Not just as baldly as that, of course, - it was in the context of naming all their clothes before Friday but the very word 'undies' and the fact the teacher was saying it was enough to produce screams of laughter from some and shocked hands-over-mouth actions from others. One Prep teacher told me several members of her class kept looking at the classroom door as if the language police were about the descend and haul the teacher away to be reprimanded!
And then, of course, last week we had Nude Food Day. When one of our Student Leaders did a skit on stage at Assembly a few weeks ago to promote the event, he said the word 'nude' about six times. 730 kids were either aghast, collapsing with laughter or looking like they couldn't believe their ears! (Actually, that's an exaggeration - there weren't 730 - one class was at art and a couple at swimming lessons.)
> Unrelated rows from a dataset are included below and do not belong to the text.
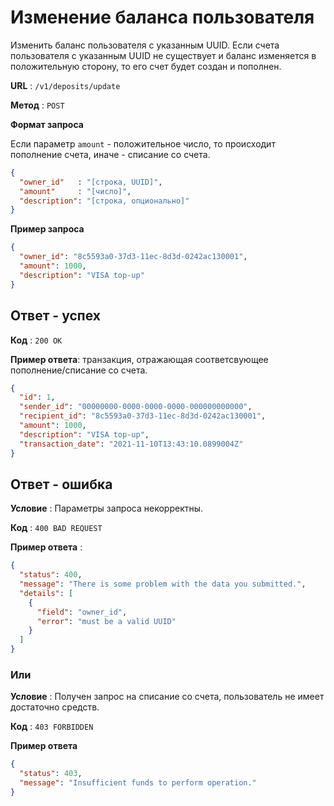 # Изменение баланса пользователя

Изменить баланс пользователя с указанным UUID. Если счета пользователя с указанным UUID не существует и баланс
изменяется в положительную сторону, то его счет будет создан и пополнен.

**URL** : `/v1/deposits/update`

**Метод** : `POST`

**Формат запроса**

Если параметр `amount` - положительное число, то происходит пополнение счета, иначе - списание со счета.

```json
{
  "owner_id"   : "[строка, UUID]",
  "amount"     : "[число]",
  "description": "[строка, опционально]"
}
```

**Пример запроса**

```json
{
  "owner_id": "8c5593a0-37d3-11ec-8d3d-0242ac130001",
  "amount": 1000,
  "description": "VISA top-up"
}
```

## Ответ - успех

**Код** : `200 OK`

**Пример ответа**: транзакция, отражающая соответсвующее пополнение/списание со счета.

```json
{
  "id": 1,
  "sender_id": "00000000-0000-0000-0000-000000000000",
  "recipient_id": "8c5593a0-37d3-11ec-8d3d-0242ac130001",
  "amount": 1000,
  "description": "VISA top-up",
  "transaction_date": "2021-11-10T13:43:10.0899004Z"
}
```

## Ответ - ошибка

**Условие** : Параметры запроса некорректны.

**Код** : `400 BAD REQUEST`

**Пример ответа** :

```json
{
  "status": 400,
  "message": "There is some problem with the data you submitted.",
  "details": [
    {
      "field": "owner_id",
      "error": "must be a valid UUID"
    }
  ]
}
```

### Или

**Условие** : Получен запрос на списание со счета, пользователь не имеет достаточно средств.

**Код** : `403 FORBIDDEN`

**Пример ответа**

```json
{
  "status": 403,
  "message": "Insufficient funds to perform operation."
}
```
Nude Food Day was a hit - nearly every child got into the swing of bringing a rubbish free lunch box to school. But despite the tag name for this new movement in our community being well known and documented, and a commonplace practice in some other schools that our children have come from, some kids could not get past that you could say 'nude' at school, and what's more, the teachers, upright citizens in our community, kept saying it!
Image courtesy of http://www.nudefoodday.com.au/gallery.php |
After morning tea, I went around to most classes to see how rubbish free lunch boxes had been. The kids were excited that there had been no rubbish in the playground (actually the teachers were more excited about this, and our cleaners more excited again!) and they all told me that they thought we should do it every day (especially as most of them were sporting big stickers for their efforts!)
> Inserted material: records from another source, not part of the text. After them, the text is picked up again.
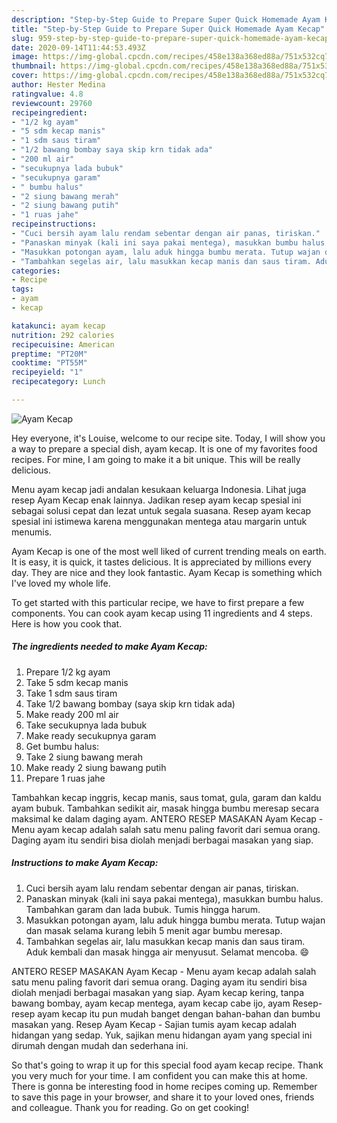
 ```yaml
---
description: "Step-by-Step Guide to Prepare Super Quick Homemade Ayam Kecap"
title: "Step-by-Step Guide to Prepare Super Quick Homemade Ayam Kecap"
slug: 959-step-by-step-guide-to-prepare-super-quick-homemade-ayam-kecap
date: 2020-09-14T11:44:53.493Z
image: https://img-global.cpcdn.com/recipes/458e138a368ed88a/751x532cq70/ayam-kecap-foto-resep-utama.jpg
thumbnail: https://img-global.cpcdn.com/recipes/458e138a368ed88a/751x532cq70/ayam-kecap-foto-resep-utama.jpg
cover: https://img-global.cpcdn.com/recipes/458e138a368ed88a/751x532cq70/ayam-kecap-foto-resep-utama.jpg
author: Hester Medina
ratingvalue: 4.8
reviewcount: 29760
recipeingredient:
- "1/2 kg ayam"
- "5 sdm kecap manis"
- "1 sdm saus tiram"
- "1/2 bawang bombay saya skip krn tidak ada"
- "200 ml air"
- "secukupnya lada bubuk"
- "secukupnya garam"
- " bumbu halus"
- "2 siung bawang merah"
- "2 siung bawang putih"
- "1 ruas jahe"
recipeinstructions:
- "Cuci bersih ayam lalu rendam sebentar dengan air panas, tiriskan."
- "Panaskan minyak (kali ini saya pakai mentega), masukkan bumbu halus. Tambahkan garam dan lada bubuk. Tumis hingga harum."
- "Masukkan potongan ayam, lalu aduk hingga bumbu merata. Tutup wajan dan masak selama kurang lebih 5 menit agar bumbu meresap."
- "Tambahkan segelas air, lalu masukkan kecap manis dan saus tiram. Aduk kembali dan masak hingga air menyusut. Selamat mencoba. 😄"
categories:
- Recipe
tags:
- ayam
- kecap

katakunci: ayam kecap 
nutrition: 292 calories
recipecuisine: American
preptime: "PT20M"
cooktime: "PT55M"
recipeyield: "1"
recipecategory: Lunch

---
```



![Ayam Kecap](https://img-global.cpcdn.com/recipes/458e138a368ed88a/751x532cq70/ayam-kecap-foto-resep-utama.jpg)

Hey everyone, it's Louise, welcome to our recipe site. Today, I will show you a way to prepare a special dish, ayam kecap. It is one of my favorites food recipes. For mine, I am going to make it a bit unique. This will be really delicious.

Menu ayam kecap jadi andalan kesukaan keluarga Indonesia. Lihat juga resep Ayam Kecap enak lainnya. Jadikan resep ayam kecap spesial ini sebagai solusi cepat dan lezat untuk segala suasana. Resep ayam kecap spesial ini istimewa karena menggunakan mentega atau margarin untuk menumis.

Ayam Kecap is one of the most well liked of current trending meals on earth. It is easy, it is quick, it tastes delicious. It is appreciated by millions every day. They are nice and they look fantastic. Ayam Kecap is something which I've loved my whole life.


To get started with this particular recipe, we have to first prepare a few components. You can cook ayam kecap using 11 ingredients and 4 steps. Here is how you cook that.

<!--inarticleads1-->

##### The ingredients needed to make Ayam Kecap:

1. Prepare 1/2 kg ayam
1. Take 5 sdm kecap manis
1. Take 1 sdm saus tiram
1. Take 1/2 bawang bombay (saya skip krn tidak ada)
1. Make ready 200 ml air
1. Take secukupnya lada bubuk
1. Make ready secukupnya garam
1. Get  bumbu halus:
1. Take 2 siung bawang merah
1. Make ready 2 siung bawang putih
1. Prepare 1 ruas jahe


Tambahkan kecap inggris, kecap manis, saus tomat, gula, garam dan kaldu ayam bubuk. Tambahkan sedikit air, masak hingga bumbu meresap secara maksimal ke dalam daging ayam. ANTERO RESEP MASAKAN Ayam Kecap - Menu ayam kecap adalah salah satu menu paling favorit dari semua orang. Daging ayam itu sendiri bisa diolah menjadi berbagai masakan yang siap. 

<!--inarticleads2-->

##### Instructions to make Ayam Kecap:

1. Cuci bersih ayam lalu rendam sebentar dengan air panas, tiriskan.
1. Panaskan minyak (kali ini saya pakai mentega), masukkan bumbu halus. Tambahkan garam dan lada bubuk. Tumis hingga harum.
1. Masukkan potongan ayam, lalu aduk hingga bumbu merata. Tutup wajan dan masak selama kurang lebih 5 menit agar bumbu meresap.
1. Tambahkan segelas air, lalu masukkan kecap manis dan saus tiram. Aduk kembali dan masak hingga air menyusut. Selamat mencoba. 😄


ANTERO RESEP MASAKAN Ayam Kecap - Menu ayam kecap adalah salah satu menu paling favorit dari semua orang. Daging ayam itu sendiri bisa diolah menjadi berbagai masakan yang siap. Ayam kecap kering, tanpa bawang bombay, ayam kecap mentega, ayam kecap cabe ijo, ayam Resep-resep ayam kecap itu pun mudah banget dengan bahan-bahan dan bumbu masakan yang. Resep Ayam Kecap - Sajian tumis ayam kecap adalah hidangan yang sedap. Yuk, sajikan menu hidangan ayam yang special ini dirumah dengan mudah dan sederhana ini. 

So that's going to wrap it up for this special food ayam kecap recipe. Thank you very much for your time. I am confident you can make this at home. There is gonna be interesting food in home recipes coming up. Remember to save this page in your browser, and share it to your loved ones, friends and colleague. Thank you for reading. Go on get cooking!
I stuck my head in the window of one classroom and said 'So, how naked were your lunches today?' You should have seen their faces - 'Oh my God, she said NAKED!' And they were off again. (The class teacher wanted to kill me!)
You have to love our kids. In other schools it takes really socially inappropriate language and references to raise such mirth. But not ours - you only have to mention undies and suggest rubbish free lunches to pull off a laugh that would be coveted by the Melbourne Comedy Festival.